DATA RECORDS Block Start

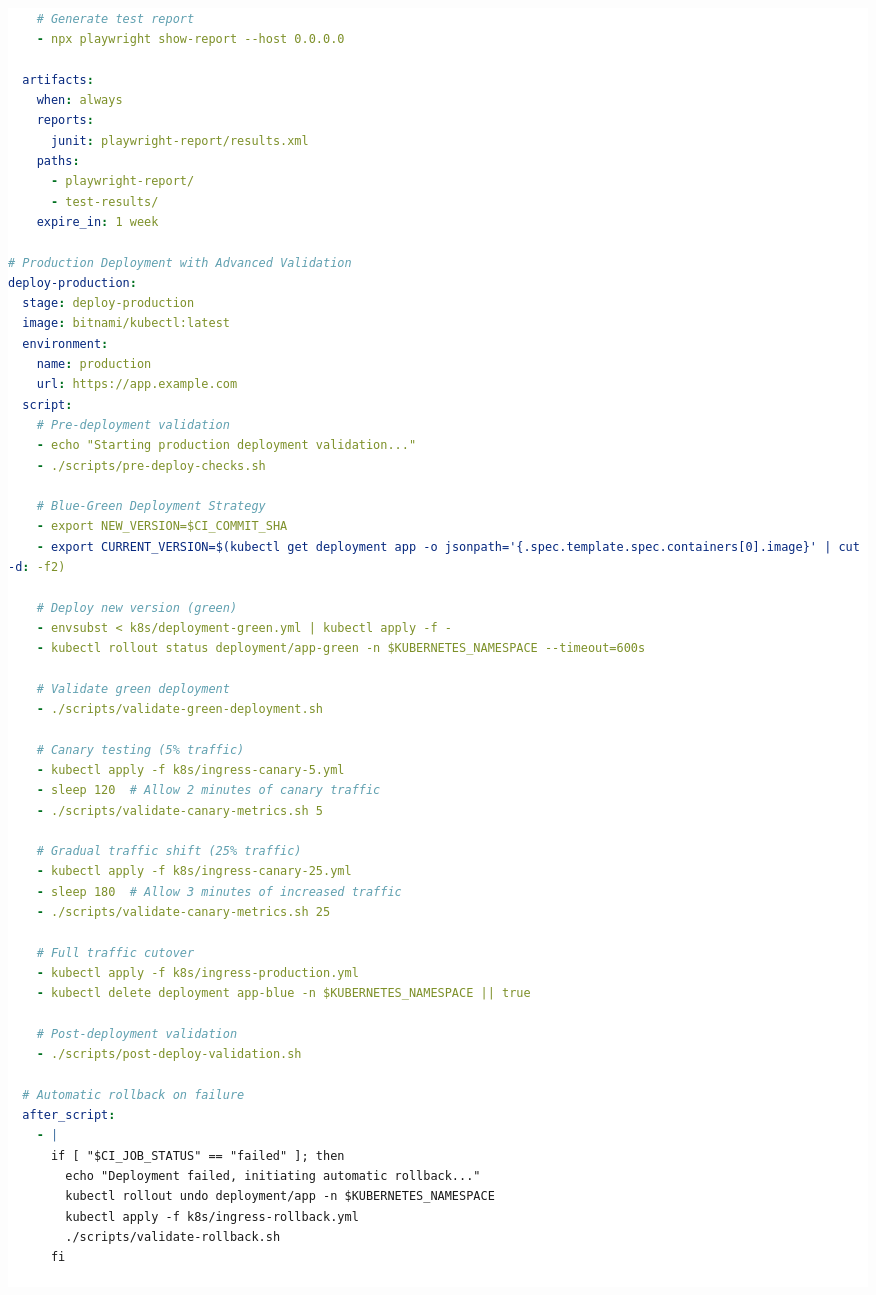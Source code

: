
 ```yaml
    # Generate test report
    - npx playwright show-report --host 0.0.0.0
    
  artifacts:
    when: always
    reports:
      junit: playwright-report/results.xml
    paths:
      - playwright-report/
      - test-results/
    expire_in: 1 week
    
# Production Deployment with Advanced Validation
deploy-production:
  stage: deploy-production
  image: bitnami/kubectl:latest
  environment:
    name: production
    url: https://app.example.com
  script:
    # Pre-deployment validation
    - echo "Starting production deployment validation..."
    - ./scripts/pre-deploy-checks.sh
    
    # Blue-Green Deployment Strategy
    - export NEW_VERSION=$CI_COMMIT_SHA
    - export CURRENT_VERSION=$(kubectl get deployment app -o jsonpath='{.spec.template.spec.containers[0].image}' | cut -d: -f2)
    
    # Deploy new version (green)
    - envsubst < k8s/deployment-green.yml | kubectl apply -f -
    - kubectl rollout status deployment/app-green -n $KUBERNETES_NAMESPACE --timeout=600s
    
    # Validate green deployment
    - ./scripts/validate-green-deployment.sh
    
    # Canary testing (5% traffic)
    - kubectl apply -f k8s/ingress-canary-5.yml
    - sleep 120  # Allow 2 minutes of canary traffic
    - ./scripts/validate-canary-metrics.sh 5
    
    # Gradual traffic shift (25% traffic)
    - kubectl apply -f k8s/ingress-canary-25.yml
    - sleep 180  # Allow 3 minutes of increased traffic
    - ./scripts/validate-canary-metrics.sh 25
    
    # Full traffic cutover
    - kubectl apply -f k8s/ingress-production.yml
    - kubectl delete deployment app-blue -n $KUBERNETES_NAMESPACE || true
    
    # Post-deployment validation
    - ./scripts/post-deploy-validation.sh
    
  # Automatic rollback on failure
  after_script:
    - |
      if [ "$CI_JOB_STATUS" == "failed" ]; then
        echo "Deployment failed, initiating automatic rollback..."
        kubectl rollout undo deployment/app -n $KUBERNETES_NAMESPACE
        kubectl apply -f k8s/ingress-rollback.yml
        ./scripts/validate-rollback.sh
      fi
    
```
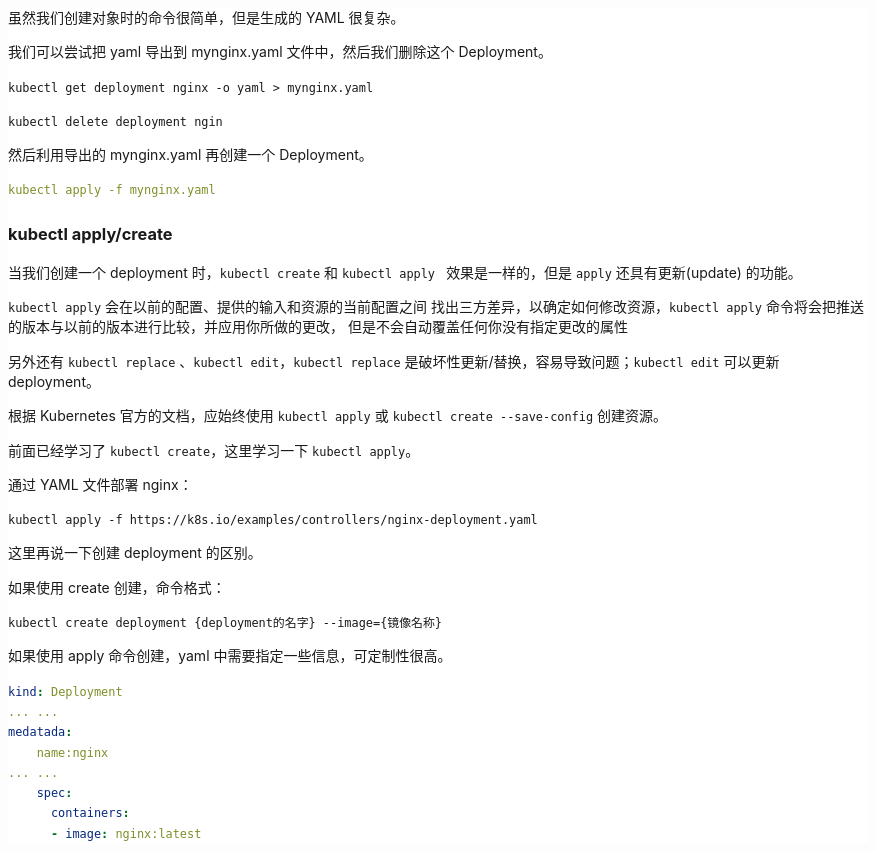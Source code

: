 虽然我们创建对象时的命令很简单，但是生成的 YAML 很复杂。



我们可以尝试把 yaml 导出到 mynginx.yaml 文件中，然后我们删除这个 Deployment。

```shell
kubectl get deployment nginx -o yaml > mynginx.yaml
```

```shell
kubectl delete deployment ngin
```

然后利用导出的 mynginx.yaml 再创建一个 Deployment。

```yaml
kubectl apply -f mynginx.yaml
```





### kubectl apply/create

当我们创建一个 deployment 时，`kubectl create` 和 `kubectl apply ` 效果是一样的，但是 `apply` 还具有更新(update) 的功能。

`kubectl apply` 会在以前的配置、提供的输入和资源的当前配置之间 找出三方差异，以确定如何修改资源，`kubectl apply` 命令将会把推送的版本与以前的版本进行比较，并应用你所做的更改， 但是不会自动覆盖任何你没有指定更改的属性

另外还有 `kubectl replace` 、`kubectl edit`，`kubectl replace` 是破坏性更新/替换，容易导致问题；`kubectl edit` 可以更新 deployment。

根据 Kubernetes 官方的文档，应始终使用 `kubectl apply` 或 `kubectl create --save-config` 创建资源。



前面已经学习了 `kubectl create`，这里学习一下 `kubectl apply`。

通过 YAML 文件部署 nginx：

```shell
kubectl apply -f https://k8s.io/examples/controllers/nginx-deployment.yaml
```





这里再说一下创建 deployment 的区别。

如果使用 create 创建，命令格式：

```shell
kubectl create deployment {deployment的名字} --image={镜像名称}
```

如果使用 apply 命令创建，yaml 中需要指定一些信息，可定制性很高。

```yaml
kind: Deployment
... ...
medatada:
    name:nginx
... ...
    spec:
      containers:
      - image: nginx:latest
```
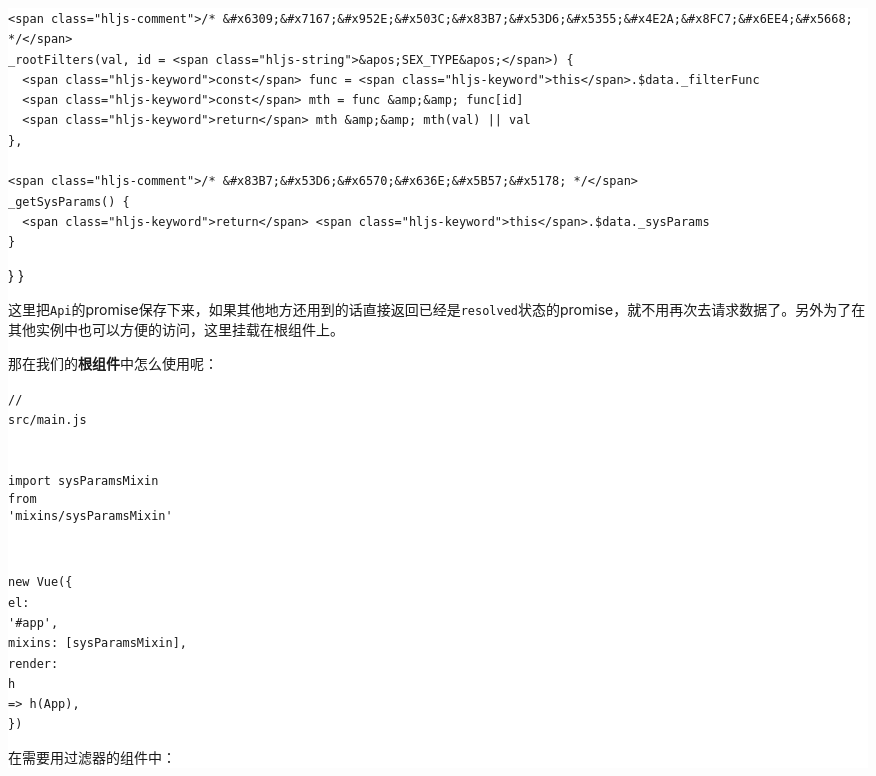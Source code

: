     <span class="hljs-comment">/* &#x6309;&#x7167;&#x952E;&#x503C;&#x83B7;&#x53D6;&#x5355;&#x4E2A;&#x8FC7;&#x6EE4;&#x5668; */</span>
    _rootFilters(val, id = <span class="hljs-string">&apos;SEX_TYPE&apos;</span>) {
      <span class="hljs-keyword">const</span> func = <span class="hljs-keyword">this</span>.$data._filterFunc
      <span class="hljs-keyword">const</span> mth = func &amp;&amp; func[id]
      <span class="hljs-keyword">return</span> mth &amp;&amp; mth(val) || val
    },

    <span class="hljs-comment">/* &#x83B7;&#x53D6;&#x6570;&#x636E;&#x5B57;&#x5178; */</span>
    _getSysParams() {
      <span class="hljs-keyword">return</span> <span class="hljs-keyword">this</span>.$data._sysParams
    }
  }
}</code></pre><p>&#x8FD9;&#x91CC;&#x628A;<code>Api</code>&#x7684;promise&#x4FDD;&#x5B58;&#x4E0B;&#x6765;&#xFF0C;&#x5982;&#x679C;&#x5176;&#x4ED6;&#x5730;&#x65B9;&#x8FD8;&#x7528;&#x5230;&#x7684;&#x8BDD;&#x76F4;&#x63A5;&#x8FD4;&#x56DE;&#x5DF2;&#x7ECF;&#x662F;<code>resolved</code>&#x72B6;&#x6001;&#x7684;promise&#xFF0C;&#x5C31;&#x4E0D;&#x7528;&#x518D;&#x6B21;&#x53BB;&#x8BF7;&#x6C42;&#x6570;&#x636E;&#x4E86;&#x3002;&#x53E6;&#x5916;&#x4E3A;&#x4E86;&#x5728;&#x5176;&#x4ED6;&#x5B9E;&#x4F8B;&#x4E2D;&#x4E5F;&#x53EF;&#x4EE5;&#x65B9;&#x4FBF;&#x7684;&#x8BBF;&#x95EE;&#xFF0C;&#x8FD9;&#x91CC;&#x6302;&#x8F7D;&#x5728;&#x6839;&#x7EC4;&#x4EF6;&#x4E0A;&#x3002;</p><p>&#x90A3;&#x5728;&#x6211;&#x4EEC;&#x7684;<strong>&#x6839;&#x7EC4;&#x4EF6;</strong>&#x4E2D;&#x600E;&#x4E48;&#x4F7F;&#x7528;&#x5462;&#xFF1A;</p><div class="widget-codetool" style="display:none"><div class="widget-codetool--inner"><span class="selectCode code-tool" data-toggle="tooltip" data-placement="top" title="" data-original-title="&#x5168;&#x9009;"></span> <span type="button" class="copyCode code-tool" data-toggle="tooltip" data-placement="top" data-clipboard-text="// src/main.js

import sysParamsMixin from &apos;mixins/sysParamsMixin&apos;

new Vue({
  el: &apos;#app&apos;,
  mixins: [sysParamsMixin],
  render: h =&gt; h(App),
})" title="" data-original-title="&#x590D;&#x5236;"></span> <span type="button" class="saveToNote code-tool" data-toggle="tooltip" data-placement="top" title="" data-original-title="&#x653E;&#x8FDB;&#x7B14;&#x8BB0;"></span></div></div><pre class="javascript hljs"><code class="js"><span class="hljs-comment">// src/main.js</span>

<span class="hljs-keyword">import</span> sysParamsMixin <span class="hljs-keyword">from</span> <span class="hljs-string">&apos;mixins/sysParamsMixin&apos;</span>

<span class="hljs-keyword">new</span> Vue({
  <span class="hljs-attr">el</span>: <span class="hljs-string">&apos;#app&apos;</span>,
  <span class="hljs-attr">mixins</span>: [sysParamsMixin],
  <span class="hljs-attr">render</span>: <span class="hljs-function"><span class="hljs-params">h</span> =&gt;</span> h(App),
})</code></pre><p>&#x5728;&#x9700;&#x8981;&#x7528;&#x8FC7;&#x6EE4;&#x5668;&#x7684;&#x7EC4;&#x4EF6;&#x4E2D;&#xFF1A;</p><div class="widget-codetool" style="display:none"><div class="widget-codetool--inner"><span class="selectCode code-tool" data-toggle="tooltip" data-placement="top" title="" data-original-title="&#x5168;&#x9009;"></span> <span type="button" class="copyCode code-tool" data-toggle="tooltip" data-placement="top" data-clipboard-text="&lt;template&gt;
  &lt;div&gt;
    {{ $root._rootFilters( sexVal )}}
  &lt;/div&gt;
&lt;/template&gt;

DATA RECORDS Block End

Please return all lines in the material above that include the word "import".

import sysParamsMixin from &apos;mixins/sysParamsMixin&apos;
<span class="hljs-keyword">import</span> sysParamsMixin <span class="hljs-keyword">from</span> <span class="hljs-string">&apos;mixins/sysParamsMixin&apos;</span>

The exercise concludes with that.